This week let’s examine two more questions to discover the “alignment” between you, the owner, and your business. (See last week’s post for the first two questions). To answer these questions is the first step on the path to your freedom as an owner.
We at Jon Hokama and Associates, LLC (JH&A) have found that all business owners want their businesses to serve their life but often feel they are in a wrestling match with their business. Too often owners find they give away too much time (and money!) serving their businesses.
Let’s continue this candid conversation with your business. (If there is also a partner involved, these questions are equally valuable discussion starters to have with your partner).
Here are the other two key questions you need to ask your business to discover how well you’re aligned.
“Where do we want to be?”
Most businesses have a specific service area, geographic location and customer base tied to a location. When the business begins this location may work very well for owner and business but over time may become increasingly misaligned. Some factors driving these changes include
- The business is “landlocked” and has to change location to accommodate growth.
- The business may acquire a subsidiary or branch in another city or state and have to make decisions about where the headquarters is to be located.
On the other hand, the owner may find that the location is less than suitable because of a changing life situation. For example,
- Aging parents: the location of business may make it difficult for the owner to support those family members
- Adult children and grandchildren: when they are out of state or business requires the owner to have an excessively hands-on role (see “what” question above), the owner’s location requirements become misaligned with the business.
Unsurprisingly, we have seen a company divisional headquarter location determined by senior executive preferences and needs!
“When do we want to part ways? (Or invite in someone to take over?)”
The business may be structured in a way to ensure it “outlives” the life of the original owner. Consider the very rare successful multi-generation business.
On the other hand, most business owners have no clear exit plan in place. According to one of the industries we work with,
Only 25% have a succession plan in place to ensure their business transitions appropriately when they retire – the percentage with a formal plan increases slightly to 31% at age 60-64 and 41% at age 65+.
–FPA Research and Practice Institute study, 2014
It’s difficult for a founding owner to bring closure to a chapter of his business. He needs to dialogue with his business to find clarity about personal life vision and see how it aligns with that of his business.
The best time to have this dialogue with your business is 3-7 years before you intend to buy or sell your business.
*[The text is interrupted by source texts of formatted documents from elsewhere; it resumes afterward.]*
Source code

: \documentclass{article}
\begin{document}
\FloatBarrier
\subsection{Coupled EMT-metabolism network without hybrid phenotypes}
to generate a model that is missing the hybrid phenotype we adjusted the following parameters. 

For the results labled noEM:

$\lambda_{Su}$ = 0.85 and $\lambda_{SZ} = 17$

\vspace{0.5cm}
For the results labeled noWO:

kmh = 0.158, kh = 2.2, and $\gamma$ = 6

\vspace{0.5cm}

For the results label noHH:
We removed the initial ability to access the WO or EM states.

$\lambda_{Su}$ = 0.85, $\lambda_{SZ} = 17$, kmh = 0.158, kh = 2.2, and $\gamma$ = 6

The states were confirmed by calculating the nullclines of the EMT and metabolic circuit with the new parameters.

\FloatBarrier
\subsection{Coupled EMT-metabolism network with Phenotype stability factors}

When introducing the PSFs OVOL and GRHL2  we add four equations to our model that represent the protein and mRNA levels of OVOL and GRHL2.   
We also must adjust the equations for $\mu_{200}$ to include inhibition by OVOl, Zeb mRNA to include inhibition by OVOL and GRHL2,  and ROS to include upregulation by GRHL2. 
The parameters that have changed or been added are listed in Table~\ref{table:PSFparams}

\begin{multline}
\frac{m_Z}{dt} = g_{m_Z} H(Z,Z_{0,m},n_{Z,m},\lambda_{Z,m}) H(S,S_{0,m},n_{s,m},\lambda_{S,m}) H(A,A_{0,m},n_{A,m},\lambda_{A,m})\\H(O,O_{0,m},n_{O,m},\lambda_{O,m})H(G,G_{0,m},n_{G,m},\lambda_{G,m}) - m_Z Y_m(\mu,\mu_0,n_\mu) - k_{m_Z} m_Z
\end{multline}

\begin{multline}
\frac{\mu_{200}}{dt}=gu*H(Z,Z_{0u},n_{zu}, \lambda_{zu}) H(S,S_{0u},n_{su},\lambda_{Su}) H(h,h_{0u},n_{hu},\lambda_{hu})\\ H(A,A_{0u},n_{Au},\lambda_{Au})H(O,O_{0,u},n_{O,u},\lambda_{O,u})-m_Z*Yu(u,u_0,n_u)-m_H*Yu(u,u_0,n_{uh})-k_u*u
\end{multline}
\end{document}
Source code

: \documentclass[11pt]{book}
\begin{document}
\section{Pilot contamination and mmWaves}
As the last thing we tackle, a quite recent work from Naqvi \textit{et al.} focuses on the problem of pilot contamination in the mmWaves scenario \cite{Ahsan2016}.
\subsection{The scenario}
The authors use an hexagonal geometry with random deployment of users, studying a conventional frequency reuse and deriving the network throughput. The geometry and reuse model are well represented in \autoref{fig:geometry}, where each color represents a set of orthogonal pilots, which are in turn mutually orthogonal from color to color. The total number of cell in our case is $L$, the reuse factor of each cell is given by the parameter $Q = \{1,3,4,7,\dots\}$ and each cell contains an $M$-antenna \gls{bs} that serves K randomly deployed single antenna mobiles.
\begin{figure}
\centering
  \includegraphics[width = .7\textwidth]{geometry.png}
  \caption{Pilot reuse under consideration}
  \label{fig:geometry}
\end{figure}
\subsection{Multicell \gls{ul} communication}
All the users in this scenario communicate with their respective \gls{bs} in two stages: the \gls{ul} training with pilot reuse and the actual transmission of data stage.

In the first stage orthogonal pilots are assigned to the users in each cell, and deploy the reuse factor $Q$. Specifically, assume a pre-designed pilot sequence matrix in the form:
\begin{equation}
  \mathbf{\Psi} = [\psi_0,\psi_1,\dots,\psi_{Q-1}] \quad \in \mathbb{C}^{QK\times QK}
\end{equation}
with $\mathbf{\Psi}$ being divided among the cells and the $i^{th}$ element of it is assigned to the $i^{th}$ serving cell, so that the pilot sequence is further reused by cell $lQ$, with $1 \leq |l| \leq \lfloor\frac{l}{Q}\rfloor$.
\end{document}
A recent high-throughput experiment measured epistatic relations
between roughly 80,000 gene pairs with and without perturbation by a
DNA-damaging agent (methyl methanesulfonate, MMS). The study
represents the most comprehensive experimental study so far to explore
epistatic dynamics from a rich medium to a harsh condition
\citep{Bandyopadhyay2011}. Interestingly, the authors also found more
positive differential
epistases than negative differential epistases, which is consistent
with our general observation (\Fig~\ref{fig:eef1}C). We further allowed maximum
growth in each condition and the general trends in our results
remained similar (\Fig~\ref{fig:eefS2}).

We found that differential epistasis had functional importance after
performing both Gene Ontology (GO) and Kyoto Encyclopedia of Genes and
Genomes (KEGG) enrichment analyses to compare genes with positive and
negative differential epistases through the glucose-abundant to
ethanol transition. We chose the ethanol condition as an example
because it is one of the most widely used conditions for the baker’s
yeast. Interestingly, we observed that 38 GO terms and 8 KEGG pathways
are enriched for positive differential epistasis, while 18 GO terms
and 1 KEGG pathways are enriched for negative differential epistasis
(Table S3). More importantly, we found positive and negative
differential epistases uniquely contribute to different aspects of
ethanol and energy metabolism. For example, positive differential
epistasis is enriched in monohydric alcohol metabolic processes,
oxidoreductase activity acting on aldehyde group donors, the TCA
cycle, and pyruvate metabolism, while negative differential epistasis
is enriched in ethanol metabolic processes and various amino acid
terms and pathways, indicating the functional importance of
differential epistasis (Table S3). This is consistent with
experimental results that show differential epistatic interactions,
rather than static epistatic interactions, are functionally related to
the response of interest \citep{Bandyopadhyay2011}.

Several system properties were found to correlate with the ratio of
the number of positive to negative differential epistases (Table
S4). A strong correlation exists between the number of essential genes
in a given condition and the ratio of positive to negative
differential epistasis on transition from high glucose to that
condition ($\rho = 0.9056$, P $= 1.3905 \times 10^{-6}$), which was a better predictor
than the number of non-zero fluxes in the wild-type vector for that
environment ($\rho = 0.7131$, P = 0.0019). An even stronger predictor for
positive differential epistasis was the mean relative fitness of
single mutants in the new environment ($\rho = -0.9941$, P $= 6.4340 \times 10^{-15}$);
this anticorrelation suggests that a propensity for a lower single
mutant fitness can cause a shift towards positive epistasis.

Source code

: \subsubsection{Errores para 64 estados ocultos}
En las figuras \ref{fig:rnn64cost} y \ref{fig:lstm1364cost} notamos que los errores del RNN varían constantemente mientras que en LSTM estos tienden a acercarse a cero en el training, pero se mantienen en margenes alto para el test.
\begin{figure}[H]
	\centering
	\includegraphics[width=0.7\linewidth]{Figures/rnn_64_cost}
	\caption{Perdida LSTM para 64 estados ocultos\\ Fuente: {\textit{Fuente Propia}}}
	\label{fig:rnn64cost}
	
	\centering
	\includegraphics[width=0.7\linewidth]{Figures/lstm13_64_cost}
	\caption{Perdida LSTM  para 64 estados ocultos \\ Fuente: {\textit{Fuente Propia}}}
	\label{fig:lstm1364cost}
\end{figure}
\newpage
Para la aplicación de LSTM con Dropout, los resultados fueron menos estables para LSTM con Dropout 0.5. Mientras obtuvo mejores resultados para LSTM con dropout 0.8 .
The next best time is TODAY. Coming to a specific date (and time) is the best way to keep both of you honest and intentional!
Consider setting an appointment with your business: put a specific time and place in your calendar this week. To discover alignment with your business, write up the answers to these four questions from dialoguing with your business:
1.“Why are we still together?”
2.“What are each of us doing?”
3.“Where do we want to be?”
4.“When do we want to part ways (or invite in someone to take over)?”
Originally posted 2015-02-25 11:59:48.